Ulama Sering Berselisih Pendapat
Para ulama kita dulu seringkali berbeda pandangan. Saling kritik merupakan hal biasa, seperti yang terjadi antara KH. Faqih Maskumambang dengan KH. Hasyim Asy’ari. Kedua ulama ini pernah berselisih terkait hukum kentongan. Mula-mula, Kiai Hasyim menulis al-Jâsûs fî Bayâni Hukmin-Nâqûs, selang beberapa pekan, KH. Faqih membantah argumen itu dengan risalahnya yang berjudul Syarhu Hazzir-Ru’ûs fî Raddi- Jâsûs ‘an Tahrîmin-Nâqûs. Perbedaan ini bukan malah membuat mereka saling menyalahkan melainkan hal ini justru membuat mereka saling menghormati.
Melihat hal ini tentu perbedaan pandangan bukanlah suatu masalah jika kita bisa menyikapinya secara elegan. Lain masalah jika kita mengungkapkan perbedaan itu dengan hal yang tidak sportif seperti tindakan ujaran kebencian yang sama sekali tidak memiliki unsur membangun.
Larangan Ujaran Kebencian
Dalam Islam, ujaran kebencian merupakan hal terlarang. Mengingat besarnya efek yang timbul dari perkataan yang buruk, sebagaimana ungkapan suatu syair;
“Jagalah lisan kamu dari perkataan yang serampangan karena kebanyakan musibah itu muncul dari ucapan”.

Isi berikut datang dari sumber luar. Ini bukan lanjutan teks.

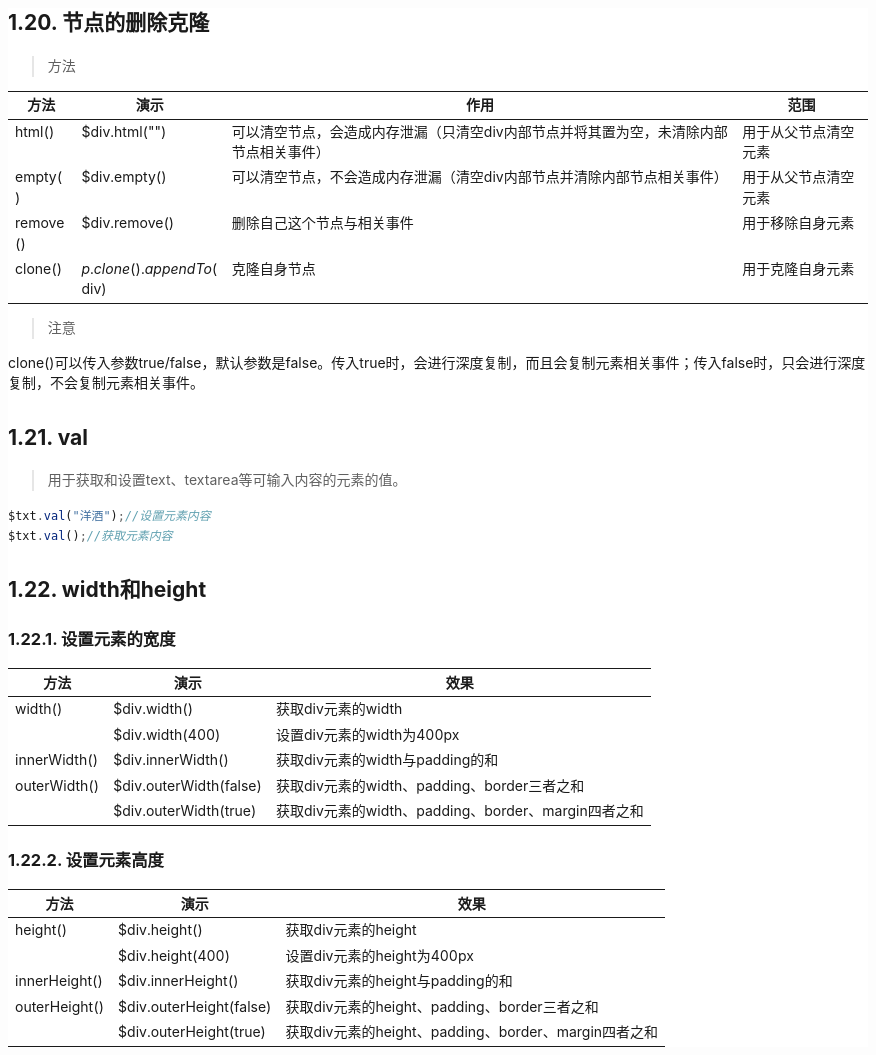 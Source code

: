 ## 1.20. 节点的删除克隆

> 方法

| 方法     | 演示                      | 作用                                                         | 范围                 |
| -------- | ------------------------- | ------------------------------------------------------------ | -------------------- |
| html()   | $div.html("")             | 可以清空节点，会造成内存泄漏（只清空div内部节点并将其置为空，未清除内部节点相关事件） | 用于从父节点清空元素 |
| empty()  | $div.empty()              | 可以清空节点，不会造成内存泄漏（清空div内部节点并清除内部节点相关事件） | 用于从父节点清空元素 |
| remove() | $div.remove()             | 删除自己这个节点与相关事件                                   | 用于移除自身元素     |
| clone()  | $p.clone().appendTo($div) | 克隆自身节点                                                 | 用于克隆自身元素     |

> 注意

clone()可以传入参数true/false，默认参数是false。传入true时，会进行深度复制，而且会复制元素相关事件；传入false时，只会进行深度复制，不会复制元素相关事件。

## 1.21. val

> 用于获取和设置text、textarea等可输入内容的元素的值。

```javascript
$txt.val("洋酒");//设置元素内容
$txt.val();//获取元素内容
```

## 1.22. width和height

### 1.22.1. 设置元素的宽度

| 方法         | 演示                   | 效果                                                |
| ------------ | ---------------------- | --------------------------------------------------- |
| width()      | $div.width()           | 获取div元素的width                                  |
|              | $div.width(400)        | 设置div元素的width为400px                           |
| innerWidth() | $div.innerWidth()      | 获取div元素的width与padding的和                     |
| outerWidth() | $div.outerWidth(false) | 获取div元素的width、padding、border三者之和         |
|              | $div.outerWidth(true)  | 获取div元素的width、padding、border、margin四者之和 |

### 1.22.2. 设置元素高度

| 方法          | 演示                    | 效果                                                 |
| ------------- | ----------------------- | ---------------------------------------------------- |
| height()      | $div.height()           | 获取div元素的height                                  |
|               | $div.height(400)        | 设置div元素的height为400px                           |
| innerHeight() | $div.innerHeight()      | 获取div元素的height与padding的和                     |
| outerHeight() | $div.outerHeight(false) | 获取div元素的height、padding、border三者之和         |
|               | $div.outerHeight(true)  | 获取div元素的height、padding、border、margin四者之和 |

Alasan mengenai larangan ini adalah adanya unsur menyakiti dalam ujaran kebencian. Sedangkan menyakiti orang lain adalah tindakan terlarang. Ketentuan ini berlaku umum termasuk pada orang non-Muslim (baca; kafir dzimmi) (Sullam Taufiq I/83). Di sini, ujaran kebencian merupakan salah satu karakter orang-orang radikalis yang sangat anti dengan perbedaan, serta selalu fanatik buta dalam bertindak dan berfikir. (Dr. Ali Muhammad ash-Shallabi, Fikrul-Khawârij wa asy-Syi’ah fî Mîzâni Ahlisunnah wal-Jamâ’ah).